## Records from a data source
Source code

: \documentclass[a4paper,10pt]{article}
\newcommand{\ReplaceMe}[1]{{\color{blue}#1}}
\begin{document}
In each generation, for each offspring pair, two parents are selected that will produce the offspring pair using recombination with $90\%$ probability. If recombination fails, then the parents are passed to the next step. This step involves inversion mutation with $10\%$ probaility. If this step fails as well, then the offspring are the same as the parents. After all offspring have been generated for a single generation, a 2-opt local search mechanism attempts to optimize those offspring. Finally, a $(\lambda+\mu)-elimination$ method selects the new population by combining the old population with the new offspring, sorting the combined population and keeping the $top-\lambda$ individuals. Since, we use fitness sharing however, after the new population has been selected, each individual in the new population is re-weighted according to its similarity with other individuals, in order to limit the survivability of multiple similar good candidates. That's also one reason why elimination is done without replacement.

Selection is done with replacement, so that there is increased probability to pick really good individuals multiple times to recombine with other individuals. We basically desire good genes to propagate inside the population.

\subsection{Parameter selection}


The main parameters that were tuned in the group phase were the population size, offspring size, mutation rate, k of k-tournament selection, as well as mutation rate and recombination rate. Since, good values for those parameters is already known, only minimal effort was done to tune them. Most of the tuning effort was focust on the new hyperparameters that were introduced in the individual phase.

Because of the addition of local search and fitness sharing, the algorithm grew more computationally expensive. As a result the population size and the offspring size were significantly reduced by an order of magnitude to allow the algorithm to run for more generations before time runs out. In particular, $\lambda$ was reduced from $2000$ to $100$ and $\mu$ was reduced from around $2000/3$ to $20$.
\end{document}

## WHAT THE EXERCISE ASKS
The answer must be the lines from the one containing "Because of the" through the last line of the records, copied exactly, with nothing else.

## TASK SOLUTION
Because of the addition of local search and fitness sharing, the algorithm grew more computationally expensive. As a result the population size and the offspring size were significantly reduced by an order of magnitude to allow the algorithm to run for more generations before time runs out. In particular, $\lambda$ was reduced from $2000$ to $100$ and $\mu$ was reduced from around $2000/3$ to $20$.
\end{document}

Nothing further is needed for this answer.